I am grateful.  I am deeply humbled to stand on the bricks they’d laid before me.  

But, whatever our struggle was (and is) that last thing I want is to be patronized.  Just as I cannot support just any African American who decides to offer themselves up for public service, I will not toss my vote to someone just because we share the same chromosome mix. To do so would dishonor the vow I made to my children, to myself. I did not vote for Al Sharpton, wasn’t old enough (nor would I have) voted for Jesse Jackson and I certainly will not support Sarah Palin.  Identity politics, especially in this case, are a sham of the worst order.

When I cast my vote, it will be for people who will lay more bricks for people like me.  It will be for people who will put diplomacy before war, challenge us all to provide healthcare for the sick, help another child go to college, and check the special interests in Washington.  This fall, I’m not looking for a woman.
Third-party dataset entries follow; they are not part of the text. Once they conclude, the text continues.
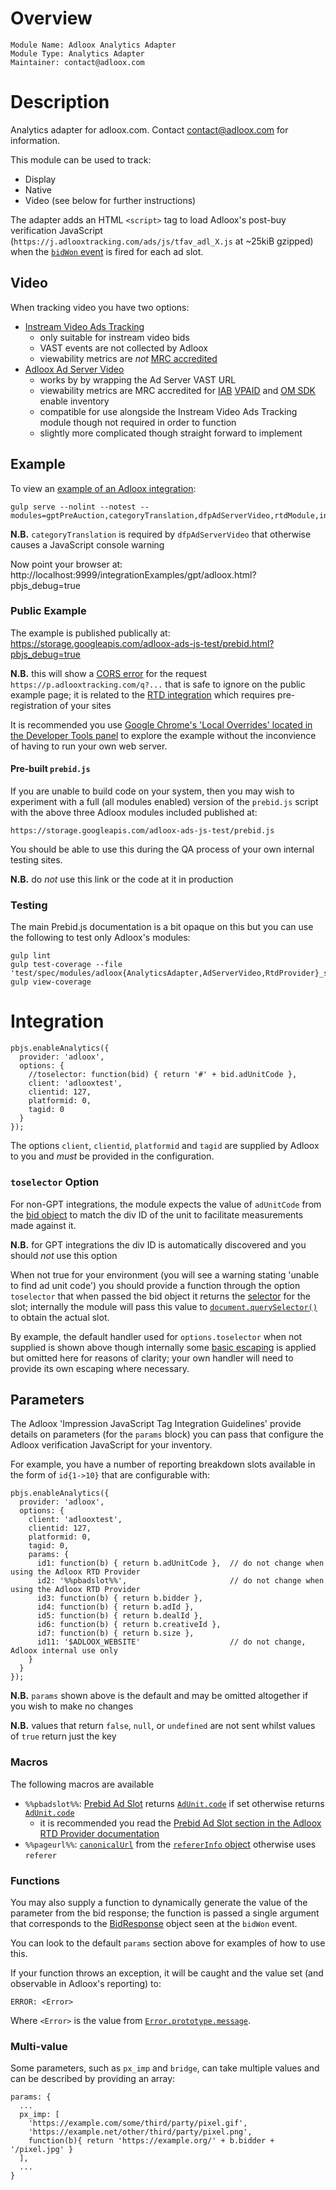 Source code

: # Overview

    Module Name: Adloox Analytics Adapter
    Module Type: Analytics Adapter
    Maintainer: contact@adloox.com

# Description

Analytics adapter for adloox.com. Contact contact@adloox.com for information.

This module can be used to track:

 * Display
 * Native
 * Video (see below for further instructions)

The adapter adds an HTML `<script>` tag to load Adloox's post-buy verification JavaScript (`https://j.adlooxtracking.com/ads/js/tfav_adl_X.js` at ~25kiB gzipped) when the [`bidWon` event](https://docs.prebid.org/dev-docs/publisher-api-reference.html#module_pbjs.onEvent) is fired for each ad slot.

## Video

When tracking video you have two options:

 * [Instream Video Ads Tracking](https://docs.prebid.org/dev-docs/modules/instreamTracking.html)
     * only suitable for instream video bids
     * VAST events are not collected by Adloox
     * viewability metrics are *not* [MRC accredited](http://mediaratingcouncil.org/)
 * [Adloox Ad Server Video](./adlooxAdServerVideo.md)
     * works by by wrapping the Ad Server VAST URL
     * viewability metrics are MRC accredited for [IAB](https://www.iab.com/) [VPAID](https://iabtechlab.com/standards/video-player-ad-interface-definition-vpaid/) and [OM SDK](https://iabtechlab.com/standards/open-measurement-sdk/) enable inventory
     * compatible for use alongside the Instream Video Ads Tracking module though not required in order to function
     * slightly more complicated though straight forward to implement

## Example

To view an [example of an Adloox integration](../integrationExamples/gpt/adloox.html):

    gulp serve --nolint --notest --modules=gptPreAuction,categoryTranslation,dfpAdServerVideo,rtdModule,instreamTracking,rubiconBidAdapter,spotxBidAdapter,adlooxAnalyticsAdapter,adlooxAdServerVideo,adlooxRtdProvider

**N.B.** `categoryTranslation` is required by `dfpAdServerVideo` that otherwise causes a JavaScript console warning

Now point your browser at: http://localhost:9999/integrationExamples/gpt/adloox.html?pbjs_debug=true

### Public Example

The example is published publically at: https://storage.googleapis.com/adloox-ads-js-test/prebid.html?pbjs_debug=true

**N.B.** this will show a [CORS error](https://developer.mozilla.org/en-US/docs/Web/HTTP/CORS/Errors) for the request `https://p.adlooxtracking.com/q?...` that is safe to ignore on the public example page; it is related to the [RTD integration](./adlooxRtdProvider.md) which requires pre-registration of your sites

It is recommended you use [Google Chrome's 'Local Overrides' located in the Developer Tools panel](https://www.trysmudford.com/blog/chrome-local-overrides/) to explore the example without the inconvience of having to run your own web server.

#### Pre-built `prebid.js`

If you are unable to build code on your system, then you may wish to experiment with a full (all modules enabled) version of the `prebid.js` script with the above three Adloox modules included published at:

    https://storage.googleapis.com/adloox-ads-js-test/prebid.js

You should be able to use this during the QA process of your own internal testing sites.

**N.B.** do *not* use this link or the code at it in production

### Testing

The main Prebid.js documentation is a bit opaque on this but you can use the following to test only Adloox's modules:

    gulp lint
    gulp test-coverage --file 'test/spec/modules/adloox{AnalyticsAdapter,AdServerVideo,RtdProvider}_spec.js'
    gulp view-coverage

# Integration

    pbjs.enableAnalytics({
      provider: 'adloox',
      options: {
        //toselector: function(bid) { return '#' + bid.adUnitCode },
        client: 'adlooxtest',
        clientid: 127,
        platformid: 0,
        tagid: 0
      }
    });

The options `client`, `clientid`, `platformid` and `tagid` are supplied by Adloox to you and *must* be provided in the configuration.

### `toselector` Option

For non-GPT integrations, the module expects the value of `adUnitCode` from the [bid object](https://docs.prebid.org/dev-docs/publisher-api-reference.html#module_pbjs.getBidResponses) to match the div ID of the unit to facilitate measurements made against it.

**N.B.** for GPT integrations the div ID is automatically discovered and you should *not* use this option

When not true for your environment (you will see a warning stating 'unable to find ad unit code') you should provide a function through the option `toselector` that when passed the bid object it returns the [selector](https://www.javascripttutorial.net/javascript-dom/javascript-queryselector/) for the slot; internally the module will pass this value to [`document.querySelector()`](https://developer.mozilla.org/en-US/docs/Web/API/Document/querySelector) to obtain the actual slot.

By example, the default handler used for `options.toselector` when not supplied is shown above though internally some [basic escaping](https://mathiasbynens.be/notes/css-escapes) is applied but omitted here for reasons of clarity; your own handler will need to provide its own escaping where necessary.

## Parameters

The Adloox 'Impression JavaScript Tag Integration Guidelines' provide details on parameters (for the `params` block) you can pass that configure the Adloox verification JavaScript for your inventory.

For example, you have a number of reporting breakdown slots available in the form of `id{1->10}` that are configurable with:

    pbjs.enableAnalytics({
      provider: 'adloox',
      options: {
        client: 'adlooxtest',
        clientid: 127,
        platformid: 0,
        tagid: 0,
        params: {
          id1: function(b) { return b.adUnitCode },  // do not change when using the Adloox RTD Provider
          id2: '%%pbadslot%%',                       // do not change when using the Adloox RTD Provider
          id3: function(b) { return b.bidder },
          id4: function(b) { return b.adId },
          id5: function(b) { return b.dealId },
          id6: function(b) { return b.creativeId },
          id7: function(b) { return b.size },
          id11: '$ADLOOX_WEBSITE'                    // do not change, Adloox internal use only
        }
      }
    });

**N.B.** `params` shown above is the default and may be omitted altogether if you wish to make no changes

**N.B.** values that return `false`, `null`, or `undefined` are not sent whilst values of `true` return just the key

### Macros

The following macros are available

 * `%%pbadslot%%`: [Prebid Ad Slot](https://docs.prebid.org/features/pbAdSlot.html) returns [`AdUnit.code`](https://docs.prebid.org/features/pbAdSlot.html) if set otherwise returns [`AdUnit.code`](https://docs.prebid.org/dev-docs/adunit-reference.html#adunit)
     * it is recommended you read the [Prebid Ad Slot section in the Adloox RTD Provider documentation](./adlooxRtdProvider.md#prebid-ad-slot)
 * `%%pageurl%%`: [`canonicalUrl`](https://docs.prebid.org/dev-docs/publisher-api-reference/setConfig.html#setConfig-Page-URL) from the [`refererInfo` object](https://docs.prebid.org/dev-docs/bidder-adaptor.html#referrers) otherwise uses `referer`

### Functions

You may also supply a function to dynamically generate the value of the parameter from the bid response; the function is passed a single argument that corresponds to the [BidResponse](https://docs.prebid.org/dev-docs/publisher-api-reference.html#module_pbjs.getBidResponses) object seen at the `bidWon` event.

You can look to the default `params` section above for examples of how to use this.

If your function throws an exception, it will be caught and the value set (and observable in Adloox's reporting) to:

    ERROR: <Error>

Where `<Error>` is the value from [`Error.prototype.message`](https://developer.mozilla.org/en-US/docs/Web/JavaScript/Reference/Global_Objects/Error/message).

### Multi-value

Some parameters, such as `px_imp` and `bridge`, can take multiple values and can be described by providing an array:

    params: {
      ...
      px_imp: [
        'https://example.com/some/third/party/pixel.gif',
        'https://example.net/other/third/party/pixel.png',
        function(b){ return 'https://example.org/' + b.bidder + '/pixel.jpg' }
      ],
      ...
    }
I’m looking for a brick layer.

I couldn’t care less if that person hasn’t spent “enough” time in Washington or can “properly field dress a moose”. I couldn’t care less if that person likes hockey, soccer, football or table tennis.  I couldn’t care less if they graduated from Harvard or the University of Iowa.  I’m a Christian, but I couldn’t care less if they are down with Deuteronomy, Leviticus or Numbers. I want them to uphold the Constitution. 

So no, I will not sit idly by as they attempt to suspend habeas corpus at Guantanamo Bay, engage wiretaps on American citizens without a warrant, and hide behind executive privilege when they are caught firing attorney generals based on how well they tow the Republican line.  I won’t let them cost us $12 billion a month fighting a war that should have never been authorized and never been waged.  Not while working people lose their homes to predatory lenders and watch as we bail out the financial institutions that created the housing crisis.
 
I will not, in the name of history, vote for a woman like Sarah Palin who does not share my values.

But here’s what I will do.

I will continue raising money for Barack Obama. I will get on the phone again and call people in distant states I’ve never met. I will e-mail, call, and knock on doors until the final vote is cast. I do this, not because he shares my skin, but because I admire his principles and he shares my values. I do this because Barack Obama is more than a community organizer, he is a bricklayer. And he sees — just as he sees the light in Michelle’s eyes — my struggle, my worth as a woman.